This photo taken on May 19, 2016 shows an Egyptair Airbus A330 being taxied at Roissy-Charles De Gaulle airport near Paris after it landed a few hours following the crash of the MS804 Egyptair flight into the Mediterranean. (Photo by AFP)

Investigators say traces of explosives have been found on the remains of victims of an EgyptAir flight that crashed into the Mediterranean Sea in May.

Egypt's Ministry of Civil Aviation said in a statement on Thursday that traces of explosives had been detected on the remains of victims of Flight MS 804 from Paris to Cairo, which plunged into the Mediterranean, killing all 66 people on board.

The statement added that an official investigative committee, which made the discovery, has referred the case to Egypt's state prosecution.

A criminal investigation would now begin into the crash of the Airbus A320, it noted.  

The ministry said that under Egyptian law, state prosecutors would take the investigation over  "if it becomes clear to the investigative committee that there is criminal suspicion behind the accident."

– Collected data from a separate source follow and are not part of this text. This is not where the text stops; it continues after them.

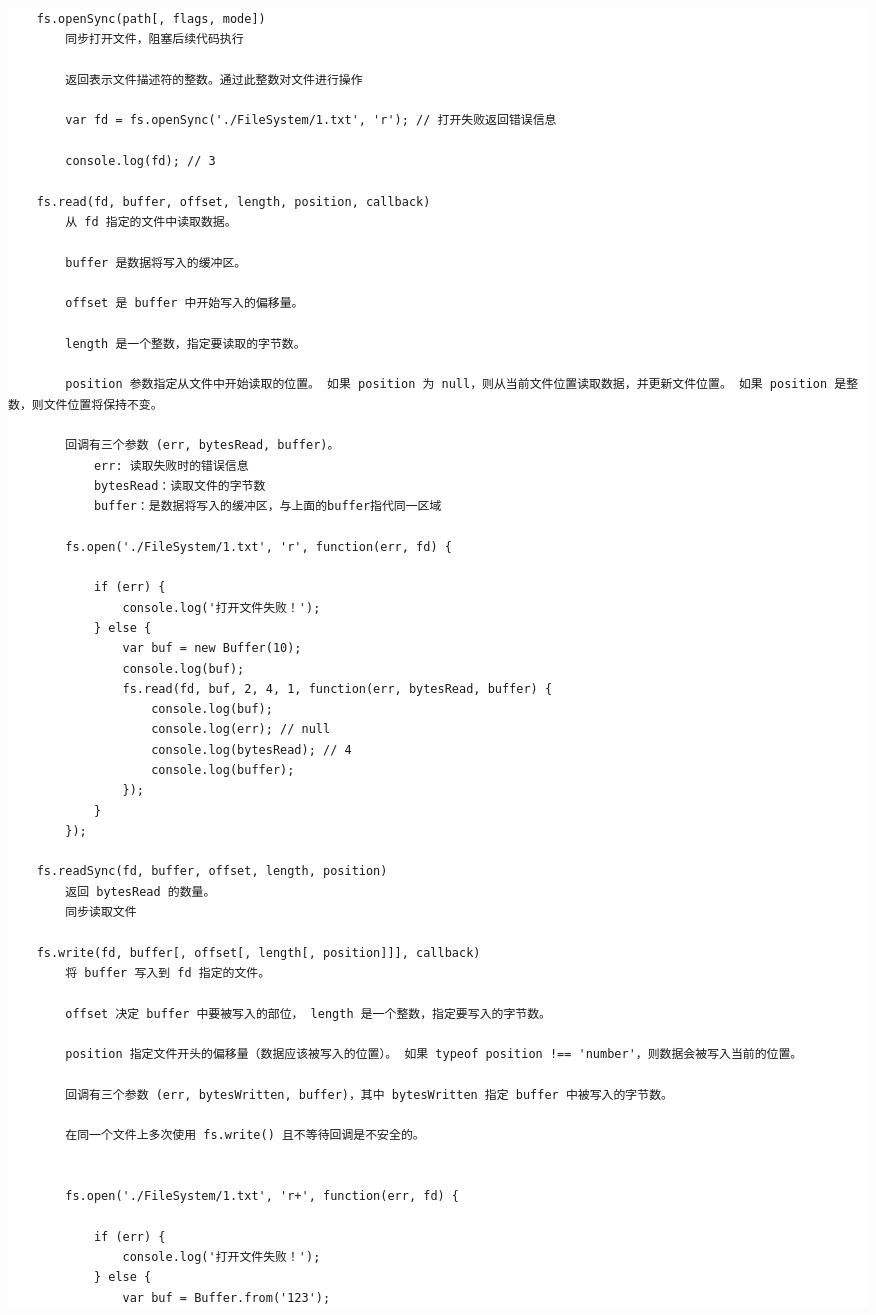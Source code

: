 
        fs.openSync(path[, flags, mode])
            同步打开文件，阻塞后续代码执行

            返回表示文件描述符的整数。通过此整数对文件进行操作

            var fd = fs.openSync('./FileSystem/1.txt', 'r'); // 打开失败返回错误信息

            console.log(fd); // 3 

        fs.read(fd, buffer, offset, length, position, callback)
            从 fd 指定的文件中读取数据。

            buffer 是数据将写入的缓冲区。

            offset 是 buffer 中开始写入的偏移量。

            length 是一个整数，指定要读取的字节数。

            position 参数指定从文件中开始读取的位置。 如果 position 为 null，则从当前文件位置读取数据，并更新文件位置。 如果 position 是整数，则文件位置将保持不变。

            回调有三个参数 (err, bytesRead, buffer)。
                err: 读取失败时的错误信息
                bytesRead：读取文件的字节数
                buffer：是数据将写入的缓冲区，与上面的buffer指代同一区域

            fs.open('./FileSystem/1.txt', 'r', function(err, fd) {

                if (err) {
                    console.log('打开文件失败！');
                } else {
                    var buf = new Buffer(10);
                    console.log(buf);
                    fs.read(fd, buf, 2, 4, 1, function(err, bytesRead, buffer) {
                        console.log(buf);
                        console.log(err); // null
                        console.log(bytesRead); // 4
                        console.log(buffer);
                    });
                }
            });

        fs.readSync(fd, buffer, offset, length, position)
            返回 bytesRead 的数量。
            同步读取文件

        fs.write(fd, buffer[, offset[, length[, position]]], callback)
            将 buffer 写入到 fd 指定的文件。

            offset 决定 buffer 中要被写入的部位， length 是一个整数，指定要写入的字节数。

            position 指定文件开头的偏移量（数据应该被写入的位置）。 如果 typeof position !== 'number'，则数据会被写入当前的位置。

            回调有三个参数 (err, bytesWritten, buffer)，其中 bytesWritten 指定 buffer 中被写入的字节数。

            在同一个文件上多次使用 fs.write() 且不等待回调是不安全的。


            fs.open('./FileSystem/1.txt', 'r+', function(err, fd) {

                if (err) {
                    console.log('打开文件失败！');
                } else {
                    var buf = Buffer.from('123');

On May 19, a single-aisle Airbus A320 passenger plane operated by Egypt’s flag carrier EgyptAir plunged into the Mediterranean Sea en route to Cairo from Paris.

All 66 people on board were killed. Fifteen French passengers were on board the plane, along with 40 Egyptians, two Iraqis, two Canadians and one passenger each from Algeria, Belgium, Britain, Chad, Portugal, Saudi Arabia and Sudan.

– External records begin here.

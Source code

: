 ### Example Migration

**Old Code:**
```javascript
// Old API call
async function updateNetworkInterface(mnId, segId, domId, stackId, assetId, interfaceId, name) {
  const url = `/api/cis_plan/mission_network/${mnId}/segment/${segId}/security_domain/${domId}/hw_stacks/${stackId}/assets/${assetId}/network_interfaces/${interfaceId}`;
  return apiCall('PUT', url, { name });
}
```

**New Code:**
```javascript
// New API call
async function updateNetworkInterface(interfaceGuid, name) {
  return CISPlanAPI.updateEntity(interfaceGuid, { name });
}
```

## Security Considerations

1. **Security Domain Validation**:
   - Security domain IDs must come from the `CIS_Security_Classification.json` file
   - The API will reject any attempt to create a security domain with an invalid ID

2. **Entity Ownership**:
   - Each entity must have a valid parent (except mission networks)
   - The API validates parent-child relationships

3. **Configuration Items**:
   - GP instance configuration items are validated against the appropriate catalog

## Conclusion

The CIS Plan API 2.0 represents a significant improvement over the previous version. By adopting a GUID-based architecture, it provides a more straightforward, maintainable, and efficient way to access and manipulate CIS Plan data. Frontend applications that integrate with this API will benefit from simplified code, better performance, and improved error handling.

The plane went off radar screens between the Greek island of Crete and Egypt. If the discovered debris proves to belong to the ill-fated airliner, sea currents have carried them about 540 kilometers away from the crash site.

The cause of the crash has remained unclear.

This picture taken on May 21, 2016 shows the debris that the search teams found in the sea after the EgyptAir Airbus A320 crashed in the Mediterranean. (Photo by AFP)

An Egyptian crash investigation committee said audio from the flight deck voice recorder indicated that the pilots had been trying to put out a fire on board before the plane crash.

While recovered wreckage from the plane's front section shows signs of high temperature damage and soot, the data recorder also confirmed that smoke alarms had been activated before the crash.

Egypt's Minister of Aviation Sherif Fathy had said a terrorist attack was the most likely cause of the crash.

The Paris prosecutor's office has already opened a manslaughter investigation into the plane crash but said it was not looking into terrorism as a possible cause of the crash.